In the new El Colombiano report — citing EPM’s recent contract “addendum 7” — EPM “did the Chinese three favors: first, they reduced the required volume [of prior construction experience] to 28,350 cubic meters. Second, they included that the [new] company could accredit that experience in the construction of ‘framed structures.’ In other words, they no longer had to have experience in more complex structures such as bridges, but building houses or buildings was enough.

“And third, if the Colombian partner did not have a way to accredit that experience in two prior works, as required in the original specifications, now it can accredit it in four works.
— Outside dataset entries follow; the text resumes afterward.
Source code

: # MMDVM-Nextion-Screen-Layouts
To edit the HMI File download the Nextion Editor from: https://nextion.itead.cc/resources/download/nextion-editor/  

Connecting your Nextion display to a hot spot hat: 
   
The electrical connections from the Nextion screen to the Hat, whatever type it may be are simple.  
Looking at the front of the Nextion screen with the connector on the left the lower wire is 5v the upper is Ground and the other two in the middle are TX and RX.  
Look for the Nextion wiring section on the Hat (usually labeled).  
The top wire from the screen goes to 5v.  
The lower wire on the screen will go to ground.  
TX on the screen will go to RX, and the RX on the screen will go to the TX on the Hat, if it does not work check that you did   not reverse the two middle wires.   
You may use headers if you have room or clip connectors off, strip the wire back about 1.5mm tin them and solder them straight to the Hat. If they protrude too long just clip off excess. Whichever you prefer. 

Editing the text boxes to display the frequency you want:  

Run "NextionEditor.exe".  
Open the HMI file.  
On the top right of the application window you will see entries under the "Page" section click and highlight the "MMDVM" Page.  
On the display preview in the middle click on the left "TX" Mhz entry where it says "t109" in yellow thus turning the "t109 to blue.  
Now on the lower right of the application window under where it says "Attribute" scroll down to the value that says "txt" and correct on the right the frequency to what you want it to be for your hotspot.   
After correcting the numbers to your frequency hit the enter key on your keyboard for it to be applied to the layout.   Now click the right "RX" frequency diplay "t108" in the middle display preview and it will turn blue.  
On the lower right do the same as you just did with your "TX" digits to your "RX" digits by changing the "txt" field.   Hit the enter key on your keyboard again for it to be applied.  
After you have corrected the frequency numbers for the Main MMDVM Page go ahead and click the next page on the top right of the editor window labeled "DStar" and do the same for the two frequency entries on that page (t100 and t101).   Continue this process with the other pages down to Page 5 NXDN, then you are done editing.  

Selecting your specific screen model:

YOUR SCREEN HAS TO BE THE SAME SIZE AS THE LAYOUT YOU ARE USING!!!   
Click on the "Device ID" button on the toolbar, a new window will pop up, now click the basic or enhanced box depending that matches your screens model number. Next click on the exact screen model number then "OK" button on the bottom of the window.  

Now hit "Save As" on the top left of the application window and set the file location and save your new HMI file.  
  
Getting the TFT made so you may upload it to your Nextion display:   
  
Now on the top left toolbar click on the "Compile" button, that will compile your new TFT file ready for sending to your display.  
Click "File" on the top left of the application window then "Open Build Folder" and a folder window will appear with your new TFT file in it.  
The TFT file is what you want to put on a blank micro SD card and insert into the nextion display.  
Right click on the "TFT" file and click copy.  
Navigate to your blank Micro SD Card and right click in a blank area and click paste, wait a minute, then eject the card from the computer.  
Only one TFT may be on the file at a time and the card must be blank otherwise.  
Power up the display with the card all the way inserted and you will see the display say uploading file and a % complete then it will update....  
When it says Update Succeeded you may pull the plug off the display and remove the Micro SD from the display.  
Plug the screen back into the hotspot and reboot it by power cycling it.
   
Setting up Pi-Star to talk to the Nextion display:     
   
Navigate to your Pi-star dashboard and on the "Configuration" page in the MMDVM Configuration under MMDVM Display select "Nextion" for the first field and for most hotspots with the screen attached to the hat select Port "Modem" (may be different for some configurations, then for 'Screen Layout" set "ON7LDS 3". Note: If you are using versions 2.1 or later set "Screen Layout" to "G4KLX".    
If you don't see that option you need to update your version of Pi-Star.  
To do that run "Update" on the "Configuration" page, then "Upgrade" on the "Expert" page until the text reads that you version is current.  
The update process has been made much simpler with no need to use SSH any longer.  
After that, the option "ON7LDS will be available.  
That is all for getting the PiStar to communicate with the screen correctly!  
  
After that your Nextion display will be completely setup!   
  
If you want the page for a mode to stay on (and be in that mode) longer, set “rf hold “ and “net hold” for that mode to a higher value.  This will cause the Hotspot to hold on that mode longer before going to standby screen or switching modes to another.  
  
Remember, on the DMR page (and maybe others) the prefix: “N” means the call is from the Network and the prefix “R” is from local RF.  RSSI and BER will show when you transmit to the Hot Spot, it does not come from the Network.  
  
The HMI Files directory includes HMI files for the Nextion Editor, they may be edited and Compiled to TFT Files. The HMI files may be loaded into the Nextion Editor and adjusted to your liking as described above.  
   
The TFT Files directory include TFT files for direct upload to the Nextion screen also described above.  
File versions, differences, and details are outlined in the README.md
That is, the company can add 28,350 cubic meters [of experience] in several houses or buildings,” instead of 94,500 cubic meters of experience as originally required, according to the report.

The amended contract also lowered the experience requirement for excavations and construction of wells, tunnels, or caverns to 57 square meters, rather than 80 square meters as specified originally.

José Fernando Villegas, president of the Colombian Chamber of Infrastructure in Antioquia, is quoted in the El Colombiano report as asking why EPM cut the experience requirements to very specific numbers, rather than roundabout numbers. “When one puts an indicator that is not a round figure, it means that someone in particular wants to win [the contract]. It’s what they call tailor’s sheet,” Villegas was quoted as saying.

Likewise, “in the case of tunnels, the natural thing [in a contract amendment] would be to go down from 80 square meters to 55 or 60, but not 57,” he added.

In response to those charges, EPM issued the following statement to Superfinanciera:

“The fundamental purpose of the public request for bids [via the new contract amendments] is not to change the construction firm, but rather to guarantee the continuity of the civil works of generation units 5 to 8 of the Ituango Hydroelectric Project, under a unit-price payment methodology. in accordance with the development of the work and the current state of the risks, seeking optimization in costs and control of the execution schedule of the project in its final stage,” according to EPM.

“This process has had seven addenda (modifications), among which are extension of the date for receipt of bids, updating of the readjustment formula and provision of complementary documentation to interested parties, information meeting with bidders, inclusion of construction plans of the exterior works and modification to the requested experience.

“As a result of an interdisciplinary analysis, EPM identified the need to modify the experience requested to encourage the participation of Colombian companies and seek a greater plurality of bidders. EPM clarifies that one of the fundamental requirements stipulated in the contracting process is the presentation of offers from national and foreign legal entities, under associative forms, which may not be made up of more than three members and at least one of them must be Colombian. EPM insists that the reason why it modified the experience was due to serious analysis and not at the request of one of the participants in the process (Yellow River).

“The reopening of the process, that is, the opportunity for new interested parties to acquire the right to participate, is not an alien or foreign matter to the contracting of EPM, since precisely to guarantee the principles of equality and plurality of bidders, the specifications of conditions establish the obligation to carry out a new opening of the process when participation requirements are modified. In this particular case, as the experience was modified in some aspects, it was imperative to once again exhaust the stage of reopening the process.

“EPM reiterates that the selection process to build the final civil works of Hidroituango is carried out in a transparent manner,” the statement concludes.